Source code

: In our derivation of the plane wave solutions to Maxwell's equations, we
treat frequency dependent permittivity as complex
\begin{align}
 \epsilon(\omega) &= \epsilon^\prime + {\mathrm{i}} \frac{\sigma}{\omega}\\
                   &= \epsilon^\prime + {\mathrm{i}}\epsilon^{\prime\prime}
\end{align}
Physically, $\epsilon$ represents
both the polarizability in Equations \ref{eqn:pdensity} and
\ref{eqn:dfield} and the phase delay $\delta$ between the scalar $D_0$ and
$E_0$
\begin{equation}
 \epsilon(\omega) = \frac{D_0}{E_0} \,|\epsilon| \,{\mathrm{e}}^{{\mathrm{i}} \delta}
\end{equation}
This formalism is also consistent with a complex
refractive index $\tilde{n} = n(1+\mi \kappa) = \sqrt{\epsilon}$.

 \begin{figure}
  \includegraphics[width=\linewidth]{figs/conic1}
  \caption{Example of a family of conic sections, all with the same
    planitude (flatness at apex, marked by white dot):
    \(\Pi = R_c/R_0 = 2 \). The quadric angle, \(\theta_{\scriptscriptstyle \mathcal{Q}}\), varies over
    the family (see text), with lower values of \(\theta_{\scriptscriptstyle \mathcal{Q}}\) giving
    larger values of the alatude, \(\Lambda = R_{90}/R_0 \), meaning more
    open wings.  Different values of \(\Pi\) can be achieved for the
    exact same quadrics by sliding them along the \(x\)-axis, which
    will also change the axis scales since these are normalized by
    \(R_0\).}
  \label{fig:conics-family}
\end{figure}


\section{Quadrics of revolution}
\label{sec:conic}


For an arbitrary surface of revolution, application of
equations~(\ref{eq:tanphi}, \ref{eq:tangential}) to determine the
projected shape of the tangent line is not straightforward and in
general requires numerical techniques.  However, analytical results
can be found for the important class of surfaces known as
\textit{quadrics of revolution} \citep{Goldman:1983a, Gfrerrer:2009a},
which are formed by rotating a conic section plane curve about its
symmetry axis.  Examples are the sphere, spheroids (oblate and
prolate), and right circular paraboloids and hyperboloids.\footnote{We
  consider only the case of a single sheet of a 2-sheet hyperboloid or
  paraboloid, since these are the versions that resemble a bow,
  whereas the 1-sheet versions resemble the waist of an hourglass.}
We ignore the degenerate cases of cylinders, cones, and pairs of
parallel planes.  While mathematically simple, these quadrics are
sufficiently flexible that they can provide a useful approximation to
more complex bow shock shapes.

### [WHAT TO WORK ON]
All lines of the entries containing the string "axis" must be shown in full.

### [WORKED SOLUTION]
    exact same quadrics by sliding them along the \(x\)-axis, which
    will also change the axis scales since these are normalized by
symmetry axis.  Examples are the sphere, spheroids (oblate and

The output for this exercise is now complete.